Emboldened by the security of his riches, Edward now became a tyrant. It seemed to the country that he governed in alliance with the Despensers – the chronicler Thomas de la More wrote afterwards that under Edward and the Despensers, England had three kings at once. The younger Despenser dominated the highest reaches of the state, sending covering letters with documents sealed by the king, involving himself deeply in affairs of state and spreading a network of retainers and followers throughout county government.

No one was safe from the vengeance of the king and the Despensers when matters did not go their way. Cruelty was rife. When the Scottish invasion failed, casual vengeance was taken upon a man who had only months previously found himself high in royal favour: when Andrew Harclay, the newly ennobled earl of Carlisle, was discovered to have opened independent negotiations with Robert the Bruce in early 1323, he was hanged, drawn and quartered as a common traitor. The hero of Boroughbridge was dead within a month of his greatest act of loyalty.

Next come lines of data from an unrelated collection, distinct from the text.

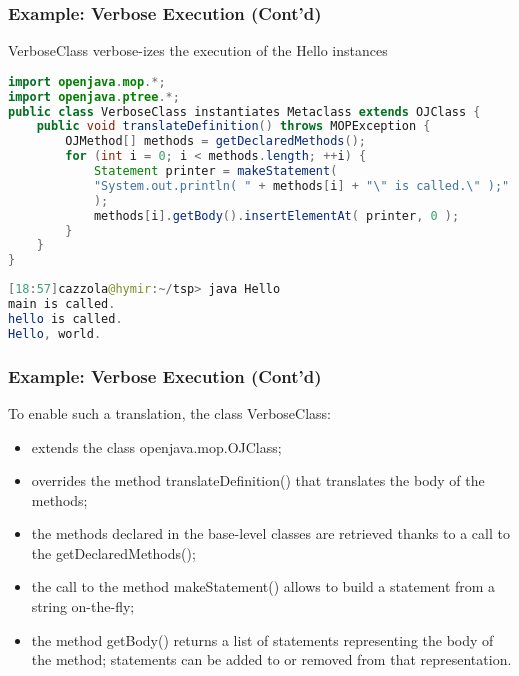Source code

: \subsubsection{Example: Verbose Execution (Cont'd)}

VerboseClass verbose-izes the execution of the Hello instances

\begin{lstlisting}[language=Java]
import openjava.mop.*;
import openjava.ptree.*;
public class VerboseClass instantiates Metaclass extends OJClass {
	public void translateDefinition() throws MOPException {
		OJMethod[] methods = getDeclaredMethods();
		for (int i = 0; i < methods.length; ++i) {
			Statement printer = makeStatement(
			"System.out.println( " + methods[i] + "\" is called.\" );"
			);
			methods[i].getBody().insertElementAt( printer, 0 );
		}
	}
}
\end{lstlisting}

\begin{lstlisting}[language=Java]
[18:57]cazzola@hymir:~/tsp> java Hello
main is called.
hello is called.
Hello, world.
\end{lstlisting}

\subsubsection{Example: Verbose Execution (Cont'd)}

To enable such a translation, the class VerboseClass:

\begin{itemize}
	\item extends the class openjava.mop.OJClass;
	\item overrides the method translateDefinition() that translates the body of the methods;
	\item the methods declared in the base-level classes are retrieved thanks to a call to the getDeclaredMethods();
	\item the call to the method makeStatement() allows to build a statement from a string on-the-fly;
	\item the method getBody() returns a list of statements representing the body of the method; statements can be added to or removed from that representation.
\end{itemize}



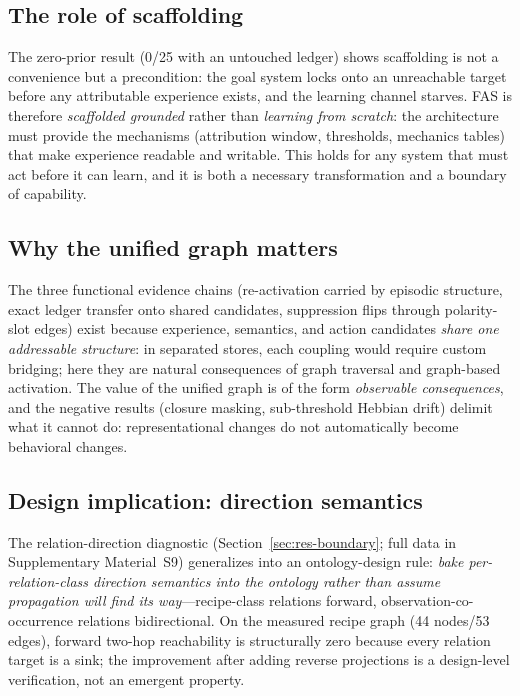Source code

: \documentclass[10pt,a4paper]{article}
\begin{document}
\subsection{The role of scaffolding}
The zero-prior result (0/25 with an untouched ledger) shows scaffolding is not a convenience but a precondition: the goal system locks onto an unreachable target before any attributable experience exists, and the learning channel starves. FAS is therefore \emph{scaffolded grounded} rather than \emph{learning from scratch}: the architecture must provide the mechanisms (attribution window, thresholds, mechanics tables) that make experience readable and writable. This holds for any system that must act before it can learn, and it is both a necessary transformation and a boundary of capability.

\subsection{Why the unified graph matters}
The three functional evidence chains (re-activation carried by episodic structure, exact ledger transfer onto shared candidates, suppression flips through polarity-slot edges) exist because experience, semantics, and action candidates \emph{share one addressable structure}: in separated stores, each coupling would require custom bridging; here they are natural consequences of graph traversal and graph-based activation. The value of the unified graph is of the form \emph{observable consequences}, and the negative results (closure masking, sub-threshold Hebbian drift) delimit what it cannot do: representational changes do not automatically become behavioral changes.

\subsection{Design implication: direction semantics}
The relation-direction diagnostic (Section~\ref{sec:res-boundary}; full data in Supplementary Material~S9) generalizes into an ontology-design rule: \emph{bake per-relation-class direction semantics into the ontology rather than assume propagation will find its way}---recipe-class relations forward, observation-co-occurrence relations bidirectional. On the measured recipe graph (44 nodes/53 edges), forward two-hop reachability is structurally zero because every relation target is a sink; the improvement after adding reverse projections is a design-level verification, not an emergent property.
\end{document}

All the king’s enemies were vulnerable. The earl of Pembroke, who had been conspicuously loyal between his roles in Gaveston’s death and the attacks on the Despensers of 1321, was forced to swear an oath of allegiance to the king, guaranteed by his life, his lands and his goods. He was broken politically and would die in 1324. Meanwhile, Lancaster’s young widow, Alice de Lacy, had been imprisoned in York castle along with her mother following the earl’s death. The Despensers threatened both women with burning if they did not surrender their estates in exchange for empty honorific titles and a small cash pension. Hundreds of others were affected in this way. Meanwhile Hugh Despenser the younger built himself a hall of regal magnificence at Caerphilly castle, spending vast sums using master craftsmen and the finest materials. Despenser revelled in his position as the king’s most trusted adviser and recipient of the most generous royal patronage, and his hand appeared everywhere in government.

Under the influence of the Despensers, and in particular Hugh the younger, the period between 1322 and 1326 was characterized by grotesque cruelty. ‘The king’s harshness has indeed increased so much today that no one, however great or wise, dares to cross the king’s will,’ wrote the author of The Life of Edward II. ‘Parliaments, consultations and councils decide nothing … For the nobles of the realm, terrified by threats and the penalties inflicted on others, let the king’s will have free rein. Thus today will conquers reason. For whatever pleases the king, though lacking in reason, has force of law.’

Edward had defeated his enemies and enriched the Crown. But he had not done anything to strengthen his rule. Indeed, by wielding his office solely in his own and his favourites’ interest he was simply making his overlordship worthless to all those men who could not gain access to his justice or protection from his law. For all the magnificence that accrued to him in victory, he was fatally undermining his own reign.